Nothing but the lines from the one containing "#Number of Clinton Tweets: 56291" through the end of the entries below should be set down, each exactly as written.
INPUT MATERIAL Block Start
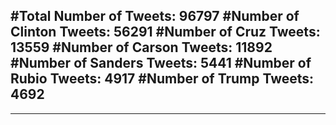 #Total Number of Tweets: 96797 
#Number of Clinton Tweets: 56291
#Number of Cruz Tweets: 13559
#Number of Carson Tweets: 11892
#Number of Sanders Tweets: 5441
#Number of Rubio Tweets: 4917
#Number of Trump Tweets: 4692
---
---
INPUT MATERIAL Block End
### SOLUTION TO THE EXERCISE
#Number of Clinton Tweets: 56291
#Number of Cruz Tweets: 13559
#Number of Carson Tweets: 11892
#Number of Sanders Tweets: 5441
#Number of Rubio Tweets: 4917
#Number of Trump Tweets: 4692
---
---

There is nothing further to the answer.